Site-Specific Beam Alignment without Explicit Channel Knowledge via Deep Learning
beam alignment from noisy beam-sweeping measurements without explicit channel estimation.
Abstract
In this paper, we address the challenge of efficient beam alignment in wireless communications. Although recent studies demonstrate that deep learning-based methods can significantly accelerate site-specific beam alignment by leveraging propagation channel data between the base station (BS) and potential user locations, such datasets are impractical to acquire via exhaustive channel estimation and excessively time-consuming when using ray-tracing simulations. To overcome these limitations, we propose an innovative beam alignment framework that utilizes only noisy beam sweeping measurements, avoiding explicit channel estimation altogether.

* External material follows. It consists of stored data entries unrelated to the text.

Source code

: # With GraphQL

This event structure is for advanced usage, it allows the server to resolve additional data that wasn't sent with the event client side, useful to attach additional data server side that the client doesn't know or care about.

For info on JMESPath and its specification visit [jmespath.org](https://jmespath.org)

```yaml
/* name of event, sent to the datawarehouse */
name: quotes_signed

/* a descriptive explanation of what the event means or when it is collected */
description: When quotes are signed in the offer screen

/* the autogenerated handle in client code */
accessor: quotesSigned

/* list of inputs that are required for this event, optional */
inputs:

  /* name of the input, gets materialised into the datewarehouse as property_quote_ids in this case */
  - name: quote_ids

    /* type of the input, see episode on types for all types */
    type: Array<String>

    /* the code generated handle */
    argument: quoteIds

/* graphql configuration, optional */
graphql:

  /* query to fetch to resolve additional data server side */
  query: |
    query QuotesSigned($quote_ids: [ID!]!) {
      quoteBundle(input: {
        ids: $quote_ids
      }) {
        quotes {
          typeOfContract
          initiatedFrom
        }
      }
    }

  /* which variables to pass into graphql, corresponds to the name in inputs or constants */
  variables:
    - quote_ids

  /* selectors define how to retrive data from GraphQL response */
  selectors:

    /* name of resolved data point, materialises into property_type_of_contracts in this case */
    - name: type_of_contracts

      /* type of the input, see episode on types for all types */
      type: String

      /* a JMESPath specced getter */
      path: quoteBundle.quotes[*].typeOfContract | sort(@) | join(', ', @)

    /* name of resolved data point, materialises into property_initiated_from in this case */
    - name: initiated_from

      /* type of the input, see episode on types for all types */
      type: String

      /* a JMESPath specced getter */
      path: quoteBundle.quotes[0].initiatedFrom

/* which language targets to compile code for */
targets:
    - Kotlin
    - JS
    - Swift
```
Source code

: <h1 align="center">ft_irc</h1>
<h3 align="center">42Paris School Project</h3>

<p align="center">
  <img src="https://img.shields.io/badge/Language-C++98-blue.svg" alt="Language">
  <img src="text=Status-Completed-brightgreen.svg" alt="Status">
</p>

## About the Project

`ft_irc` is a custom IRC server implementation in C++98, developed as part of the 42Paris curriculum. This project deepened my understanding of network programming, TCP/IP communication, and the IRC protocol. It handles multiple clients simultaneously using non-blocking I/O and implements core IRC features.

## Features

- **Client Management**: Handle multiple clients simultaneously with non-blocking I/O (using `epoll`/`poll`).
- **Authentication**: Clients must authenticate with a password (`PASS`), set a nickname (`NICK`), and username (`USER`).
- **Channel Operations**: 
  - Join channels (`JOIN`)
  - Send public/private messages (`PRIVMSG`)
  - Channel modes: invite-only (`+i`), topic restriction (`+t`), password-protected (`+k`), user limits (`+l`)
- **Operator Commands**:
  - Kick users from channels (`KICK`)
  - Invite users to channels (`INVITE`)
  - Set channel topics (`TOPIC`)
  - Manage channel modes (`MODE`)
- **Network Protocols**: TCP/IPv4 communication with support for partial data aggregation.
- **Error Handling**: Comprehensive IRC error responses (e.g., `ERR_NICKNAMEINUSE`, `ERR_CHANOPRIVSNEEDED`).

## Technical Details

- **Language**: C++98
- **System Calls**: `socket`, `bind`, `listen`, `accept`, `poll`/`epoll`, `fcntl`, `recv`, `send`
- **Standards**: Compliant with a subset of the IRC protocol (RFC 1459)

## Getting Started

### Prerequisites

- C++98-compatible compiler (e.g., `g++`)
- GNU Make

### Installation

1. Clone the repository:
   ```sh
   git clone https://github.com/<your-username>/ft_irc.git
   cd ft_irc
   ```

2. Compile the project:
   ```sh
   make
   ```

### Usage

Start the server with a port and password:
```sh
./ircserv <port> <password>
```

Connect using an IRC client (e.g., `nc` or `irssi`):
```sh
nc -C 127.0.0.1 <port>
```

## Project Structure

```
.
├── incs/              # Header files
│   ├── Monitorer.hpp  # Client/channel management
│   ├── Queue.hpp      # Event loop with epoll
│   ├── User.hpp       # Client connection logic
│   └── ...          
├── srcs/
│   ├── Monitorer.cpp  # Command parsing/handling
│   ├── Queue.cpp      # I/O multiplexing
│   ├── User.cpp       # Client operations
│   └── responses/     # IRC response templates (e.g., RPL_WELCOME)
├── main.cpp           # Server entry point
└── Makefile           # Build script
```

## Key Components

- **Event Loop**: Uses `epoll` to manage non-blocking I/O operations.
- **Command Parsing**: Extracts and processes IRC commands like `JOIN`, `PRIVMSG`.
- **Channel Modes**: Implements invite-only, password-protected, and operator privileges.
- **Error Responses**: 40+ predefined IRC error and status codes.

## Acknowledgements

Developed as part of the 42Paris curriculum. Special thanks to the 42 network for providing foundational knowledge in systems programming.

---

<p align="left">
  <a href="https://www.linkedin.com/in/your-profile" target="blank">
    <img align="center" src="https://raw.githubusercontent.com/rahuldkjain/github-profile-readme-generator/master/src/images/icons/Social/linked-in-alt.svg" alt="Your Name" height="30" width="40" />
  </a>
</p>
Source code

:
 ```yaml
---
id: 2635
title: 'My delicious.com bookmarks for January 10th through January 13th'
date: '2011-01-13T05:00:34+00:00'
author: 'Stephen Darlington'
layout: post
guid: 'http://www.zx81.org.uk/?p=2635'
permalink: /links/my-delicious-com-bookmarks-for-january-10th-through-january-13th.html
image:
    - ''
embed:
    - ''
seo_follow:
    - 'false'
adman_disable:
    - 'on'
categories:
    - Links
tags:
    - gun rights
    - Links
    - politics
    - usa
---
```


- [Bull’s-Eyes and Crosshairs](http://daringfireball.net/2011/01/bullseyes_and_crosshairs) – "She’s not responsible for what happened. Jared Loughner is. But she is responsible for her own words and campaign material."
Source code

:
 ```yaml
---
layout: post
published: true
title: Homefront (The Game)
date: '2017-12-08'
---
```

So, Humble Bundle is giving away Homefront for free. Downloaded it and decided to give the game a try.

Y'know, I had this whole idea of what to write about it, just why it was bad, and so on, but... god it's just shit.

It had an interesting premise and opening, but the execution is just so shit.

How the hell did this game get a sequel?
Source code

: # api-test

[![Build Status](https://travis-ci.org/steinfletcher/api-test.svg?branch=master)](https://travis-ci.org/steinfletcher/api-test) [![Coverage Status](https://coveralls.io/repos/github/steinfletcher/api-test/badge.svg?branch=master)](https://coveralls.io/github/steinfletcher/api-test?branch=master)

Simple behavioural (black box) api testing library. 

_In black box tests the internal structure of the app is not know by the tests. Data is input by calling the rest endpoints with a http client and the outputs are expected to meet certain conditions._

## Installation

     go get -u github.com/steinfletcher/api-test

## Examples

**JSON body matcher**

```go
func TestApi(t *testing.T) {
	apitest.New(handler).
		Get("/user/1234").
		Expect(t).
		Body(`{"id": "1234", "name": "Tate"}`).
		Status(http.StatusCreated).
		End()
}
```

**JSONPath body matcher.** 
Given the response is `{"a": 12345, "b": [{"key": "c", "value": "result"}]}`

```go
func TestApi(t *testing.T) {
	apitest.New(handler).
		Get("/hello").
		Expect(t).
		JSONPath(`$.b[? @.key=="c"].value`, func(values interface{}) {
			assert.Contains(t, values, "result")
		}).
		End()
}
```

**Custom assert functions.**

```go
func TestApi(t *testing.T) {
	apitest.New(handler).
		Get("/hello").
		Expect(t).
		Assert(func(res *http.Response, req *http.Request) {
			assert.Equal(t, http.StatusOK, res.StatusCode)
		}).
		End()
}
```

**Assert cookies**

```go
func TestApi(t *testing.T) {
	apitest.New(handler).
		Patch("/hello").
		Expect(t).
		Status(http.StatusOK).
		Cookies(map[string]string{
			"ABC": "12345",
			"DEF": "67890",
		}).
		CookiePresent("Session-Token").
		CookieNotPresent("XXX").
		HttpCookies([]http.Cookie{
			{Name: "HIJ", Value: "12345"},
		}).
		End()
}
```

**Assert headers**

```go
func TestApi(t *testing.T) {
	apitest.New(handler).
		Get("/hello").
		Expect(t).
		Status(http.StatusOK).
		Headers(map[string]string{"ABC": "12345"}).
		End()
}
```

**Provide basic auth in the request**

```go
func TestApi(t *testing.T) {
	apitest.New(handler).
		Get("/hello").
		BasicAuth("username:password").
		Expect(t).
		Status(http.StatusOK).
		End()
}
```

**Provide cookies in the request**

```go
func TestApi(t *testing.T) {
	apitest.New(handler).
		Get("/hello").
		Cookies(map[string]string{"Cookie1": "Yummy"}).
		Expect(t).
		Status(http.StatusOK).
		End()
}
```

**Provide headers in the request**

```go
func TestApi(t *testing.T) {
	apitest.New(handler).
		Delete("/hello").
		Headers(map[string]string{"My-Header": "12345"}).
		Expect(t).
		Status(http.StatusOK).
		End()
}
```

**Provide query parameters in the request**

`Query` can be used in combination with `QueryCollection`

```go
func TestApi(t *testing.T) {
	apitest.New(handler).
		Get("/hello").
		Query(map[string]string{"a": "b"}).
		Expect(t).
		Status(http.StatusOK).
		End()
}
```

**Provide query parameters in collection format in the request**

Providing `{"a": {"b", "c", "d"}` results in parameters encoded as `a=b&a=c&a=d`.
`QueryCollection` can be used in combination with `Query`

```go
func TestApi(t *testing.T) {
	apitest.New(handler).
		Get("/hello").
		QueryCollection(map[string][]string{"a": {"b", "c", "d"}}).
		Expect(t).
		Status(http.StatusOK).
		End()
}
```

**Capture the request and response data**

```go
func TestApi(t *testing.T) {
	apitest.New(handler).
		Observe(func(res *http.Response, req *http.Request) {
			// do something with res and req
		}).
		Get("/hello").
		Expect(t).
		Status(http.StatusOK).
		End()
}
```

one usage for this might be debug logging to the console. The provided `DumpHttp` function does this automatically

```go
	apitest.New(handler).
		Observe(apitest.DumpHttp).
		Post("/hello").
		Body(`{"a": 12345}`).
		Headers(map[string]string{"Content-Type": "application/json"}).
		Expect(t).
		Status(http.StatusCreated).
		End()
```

Our method involves training a model directly with these practically obtainable, noisy measurements, thus bypassing costly and impractical data acquisition processes. Specifically, the proposed approach constructs a dataset from beam sweeping measurements, enabling effective site-specific optimization without explicit knowledge of channel information. Simulation results confirm that our framework achieves beam alignment accuracy and speed comparable to state-of-the-art methods trained on perfect explicit channel datasets, demonstrating remarkable robustness even under significantly noisy measurements.
Why This Matters
Beam alignment gains often come from exploiting local propagation structure, but the price is environment-specific data collection. In many papers, that dataset is created with tools or labels that are far cleaner than what a real system can actually observe. This work closes that gap by building the learning pipeline around measurements that a beam-management system can realistically obtain.
That makes the contribution mainly about supervision design. The model is important, but the more important point is that practical supervision can be enough if the training target and dataset construction are chosen correctly.
What This Paper Does
Instead of building a supervised pipeline around ideal channel state information, the paper constructs the dataset from noisy sweeping responses. The method therefore reduces the cost of site adaptation while preserving the advantages of site-aware learning. That is a more realistic path to deployment than relying on exhaustive channel acquisition or ray-tracing labels.
The result is a beam alignment framework that remains grounded in the actual measurement pipeline rather than in an idealized offline labeling workflow.
Learned Probing Beam Patterns
The learned probing codebook is not just a smaller subset of conventional DFT beams. It adapts its angular coverage to the site. In the mostly LOS Rosslyn environment, the learned probing beams are distributed more broadly, while in the DeepMIMO O1_28B environment they concentrate energy toward useful reflected paths and UE regions.
Achieved SNR With Low Overhead
The practical metric is achieved downlink SNR after beam selection, not only whether the exact noiseless best-beam index is predicted. With top-$k$ refinement, the proposed method can recover most of the exhaustive-search SNR while probing far fewer beams.
Robustness to Measurement Noise
The method is trained and deployed with noisy power measurements. The SNR curves show that learned probing remains competitive across measurement-noise levels, especially in the NLOS DeepMIMO setting where naive exhaustive power selection can be corrupted by measurement noise.
Key Results
- The learned probing beams adapt to the deployment site, forming broad coverage in LOS-heavy Rosslyn and multi-lobe NLOS-aware patterns in DeepMIMO O1_28B.
- The proposed method approaches exhaustive-search SNR using far fewer probing beams, especially when a small top-$k$ refinement is allowed.
- In DeepMIMO O1_28B, the method can match noisy exhaustive search with 8 probing beams for $k=3$ or 14 probing beams for $k=1$.
- The remaining SNR gap to CSI-aided joint beam learning is modest, about 2 dB in Rosslyn and about 1 dB in DeepMIMO O1_28B.
- The framework stays practical because training uses noisy narrow-beam power measurements instead of explicit CSI or ray-tracing labels.